More than six months after their embarrassing losses in the 2012 presidential race, the Republican Party continues to push for harsh controls over women’s rights. High-profile Senator Marco Rubio (R-Fla.) on Wednesday announced his leadership and sponsorship of a Senate bill to ban abortion after an unborn child is 20 weeks old. You would think that after the near-fatal blow the abortion debate delivered to the national Republican platform, Republicans would ease off this red-hot social issue. Apparently not. 

This is not just a single federal campaign. Similar measures have passed the House last month and state versions of the"20-week-ban" are now being debated in the Texas legislature, where they are very likely to be approved.

Rubio himself has been a massive media magnet in the last few years, and so his bill will undoubtedly play off the national visibility he already has. The reasoning behind closing the window for abortions at 20 weeks is that a fetus is able to survive outside the womb at this time. However, the scientific community still disagrees on when this definition of “viability” is established.

Thankfully, the bill faces some massive hurdles before it even gets considered. Most notably, it not only would need to pass the uphill battle that comes with a Democratic Senate, but a near-certain veto by President Obama. Obama's message was crystal clear when he marked the anniversary of Roe v.
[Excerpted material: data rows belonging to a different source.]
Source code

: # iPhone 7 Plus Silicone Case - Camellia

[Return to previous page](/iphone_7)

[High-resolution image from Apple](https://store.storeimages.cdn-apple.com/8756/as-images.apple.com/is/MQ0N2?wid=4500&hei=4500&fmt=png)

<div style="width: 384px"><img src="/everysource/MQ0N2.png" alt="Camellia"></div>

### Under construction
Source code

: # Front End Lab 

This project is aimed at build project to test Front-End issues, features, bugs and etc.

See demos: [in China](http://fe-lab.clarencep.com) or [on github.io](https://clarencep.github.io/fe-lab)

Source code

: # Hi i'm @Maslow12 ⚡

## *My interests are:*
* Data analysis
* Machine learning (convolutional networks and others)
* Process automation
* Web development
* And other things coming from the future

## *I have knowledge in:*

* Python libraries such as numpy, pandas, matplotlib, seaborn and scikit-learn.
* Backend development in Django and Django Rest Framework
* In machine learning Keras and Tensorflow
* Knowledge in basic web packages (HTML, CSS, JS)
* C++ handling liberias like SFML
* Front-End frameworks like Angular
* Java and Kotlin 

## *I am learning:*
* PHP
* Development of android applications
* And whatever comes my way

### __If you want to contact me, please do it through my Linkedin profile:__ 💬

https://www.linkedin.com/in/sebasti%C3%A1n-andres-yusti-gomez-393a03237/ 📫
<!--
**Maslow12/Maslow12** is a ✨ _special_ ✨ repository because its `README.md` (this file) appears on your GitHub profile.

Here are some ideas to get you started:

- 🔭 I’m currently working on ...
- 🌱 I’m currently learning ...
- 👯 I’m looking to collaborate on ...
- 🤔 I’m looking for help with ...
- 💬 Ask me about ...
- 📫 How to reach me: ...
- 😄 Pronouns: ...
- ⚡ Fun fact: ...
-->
Wade in 2011: "This Supreme Court decision not only protects a woman's health and reproductive freedom, but also affirms a broader principle: that government should not intrude on private family matters. I remain committed to protecting a woman's right to choose and this fundamental constitutional right."

Nonetheless, whether or not they win this battle, Republicans have their eye on winning the war. The pro-lifers recognize that the 20-week ban might be a strong stance that might strengthen GOP candidates in the 2014 midterm election. Based on the previous alienation of women and secular voters though, this might yet again be a nail in the national coffin for the GOP.

Rubio will also face difficulty even bringing the subject to the floor of the Senate, since it is up to Majority Leader Harry Reid (D-Nev.) to actually permit a vote on the bill

Rubio’s anti-abortion measures no doubt play a major role in the abortion debate and are bound to stir political speculation and more popularity among his own party. As this issue takes center stage, Republicans hope to take heat off earlier, flat-out wrong comments about rape and abortion made by candidates like Todd Akin. But even though bills like Rubio's play well with the GOP base, their constraints on women's rights may very well be only stoking the flames of anger from Democratic, female, or independent voters.